(SUPPLIED INFORMATION)

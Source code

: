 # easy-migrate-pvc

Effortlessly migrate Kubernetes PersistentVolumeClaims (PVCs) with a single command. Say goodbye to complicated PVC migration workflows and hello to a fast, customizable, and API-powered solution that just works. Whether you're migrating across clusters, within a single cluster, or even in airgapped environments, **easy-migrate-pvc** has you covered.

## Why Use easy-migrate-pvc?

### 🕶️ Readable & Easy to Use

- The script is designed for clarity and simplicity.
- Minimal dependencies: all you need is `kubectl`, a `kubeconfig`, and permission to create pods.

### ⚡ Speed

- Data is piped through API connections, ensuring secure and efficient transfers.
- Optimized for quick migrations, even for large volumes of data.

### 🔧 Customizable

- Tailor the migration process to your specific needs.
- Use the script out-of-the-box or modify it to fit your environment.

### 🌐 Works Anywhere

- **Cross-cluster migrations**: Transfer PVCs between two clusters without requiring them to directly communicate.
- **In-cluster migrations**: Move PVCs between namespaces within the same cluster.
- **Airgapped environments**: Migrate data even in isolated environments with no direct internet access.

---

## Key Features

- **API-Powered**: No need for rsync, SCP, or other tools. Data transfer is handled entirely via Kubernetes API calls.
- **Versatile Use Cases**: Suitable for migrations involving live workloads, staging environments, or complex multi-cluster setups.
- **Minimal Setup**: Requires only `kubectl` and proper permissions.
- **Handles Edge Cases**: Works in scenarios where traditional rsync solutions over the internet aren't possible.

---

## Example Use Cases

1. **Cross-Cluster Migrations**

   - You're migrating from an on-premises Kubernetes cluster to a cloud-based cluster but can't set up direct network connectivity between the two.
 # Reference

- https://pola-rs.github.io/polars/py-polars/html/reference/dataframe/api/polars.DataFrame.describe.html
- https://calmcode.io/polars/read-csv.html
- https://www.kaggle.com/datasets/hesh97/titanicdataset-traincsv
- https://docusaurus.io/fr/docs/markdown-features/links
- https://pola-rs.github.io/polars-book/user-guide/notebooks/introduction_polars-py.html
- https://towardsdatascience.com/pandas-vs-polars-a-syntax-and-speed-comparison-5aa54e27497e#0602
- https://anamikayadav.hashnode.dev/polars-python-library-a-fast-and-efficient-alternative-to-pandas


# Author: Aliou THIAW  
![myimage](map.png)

(End SUPPLIED INFORMATION)

Please give each line above again, word for word.

Source code

: # easy-migrate-pvc

Effortlessly migrate Kubernetes PersistentVolumeClaims (PVCs) with a single command. Say goodbye to complicated PVC migration workflows and hello to a fast, customizable, and API-powered solution that just works. Whether you're migrating across clusters, within a single cluster, or even in airgapped environments, **easy-migrate-pvc** has you covered.

## Why Use easy-migrate-pvc?

### 🕶️ Readable & Easy to Use

- The script is designed for clarity and simplicity.
- Minimal dependencies: all you need is `kubectl`, a `kubeconfig`, and permission to create pods.

### ⚡ Speed

- Data is piped through API connections, ensuring secure and efficient transfers.
- Optimized for quick migrations, even for large volumes of data.

### 🔧 Customizable

- Tailor the migration process to your specific needs.
- Use the script out-of-the-box or modify it to fit your environment.

### 🌐 Works Anywhere

- **Cross-cluster migrations**: Transfer PVCs between two clusters without requiring them to directly communicate.
- **In-cluster migrations**: Move PVCs between namespaces within the same cluster.
- **Airgapped environments**: Migrate data even in isolated environments with no direct internet access.

---

## Key Features

- **API-Powered**: No need for rsync, SCP, or other tools. Data transfer is handled entirely via Kubernetes API calls.
- **Versatile Use Cases**: Suitable for migrations involving live workloads, staging environments, or complex multi-cluster setups.
- **Minimal Setup**: Requires only `kubectl` and proper permissions.
- **Handles Edge Cases**: Works in scenarios where traditional rsync solutions over the internet aren't possible.

---

## Example Use Cases

1. **Cross-Cluster Migrations**

   - You're migrating from an on-premises Kubernetes cluster to a cloud-based cluster but can't set up direct network connectivity between the two.
 # Reference

- https://pola-rs.github.io/polars/py-polars/html/reference/dataframe/api/polars.DataFrame.describe.html
- https://calmcode.io/polars/read-csv.html
- https://www.kaggle.com/datasets/hesh97/titanicdataset-traincsv
- https://docusaurus.io/fr/docs/markdown-features/links
- https://pola-rs.github.io/polars-book/user-guide/notebooks/introduction_polars-py.html
- https://towardsdatascience.com/pandas-vs-polars-a-syntax-and-speed-comparison-5aa54e27497e#0602
- https://anamikayadav.hashnode.dev/polars-python-library-a-fast-and-efficient-alternative-to-pandas


# Author: Aliou THIAW  
![myimage](map.png)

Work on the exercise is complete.